2. There should also be a true Civilian review board with the same powers as, but independent of, the CO-OP. The CO-OP is primarily made up of criminal justice/law enforcement professionals and appointed by the Mayor. A true Civilian review board would be compromised of a cross section from all walks of life within the communities most affected.
3. We have begun work with State Officials to examine and propose a State Commission on Police Brutality. This commission would work statewide to study, examine and investigate cases of police brutality and misconduct where cities and towns have found themselves either unwilling or unable to adequately address these issues in a just manner.

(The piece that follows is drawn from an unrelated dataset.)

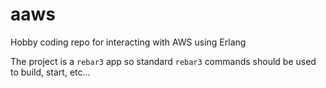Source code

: # aaws

Hobby coding repo for interacting with AWS using Erlang

The project is a `rebar3` app so standard `rebar3` commands should be used to build, start, etc...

Local DA’s and Police Departments have shown that they cannot police themselves and some level of accountability must be established.
4. The Boston Police Department needs to reflect the diversity of the city in its command staff and other decision making positions. We recognize it is only in standing together, united in our solidarity and in action, that we will overcome police repression and succeed in creating a better world.
In the spirit of solidarity, and in recognition of the diversity of experiences of all members of the 99%, we invite all our supporters to join us in having these discussions by rallying at 12:00 Saturday behind the BPD headquarters in the southwest corridor park, near the Ruggles and Tremont Street intersection and a short walk from the Ruggles stop on the Orange line. A march is in the works for afterward (we gotta get back to see Chomsky, right?), so bring your walkin shoes!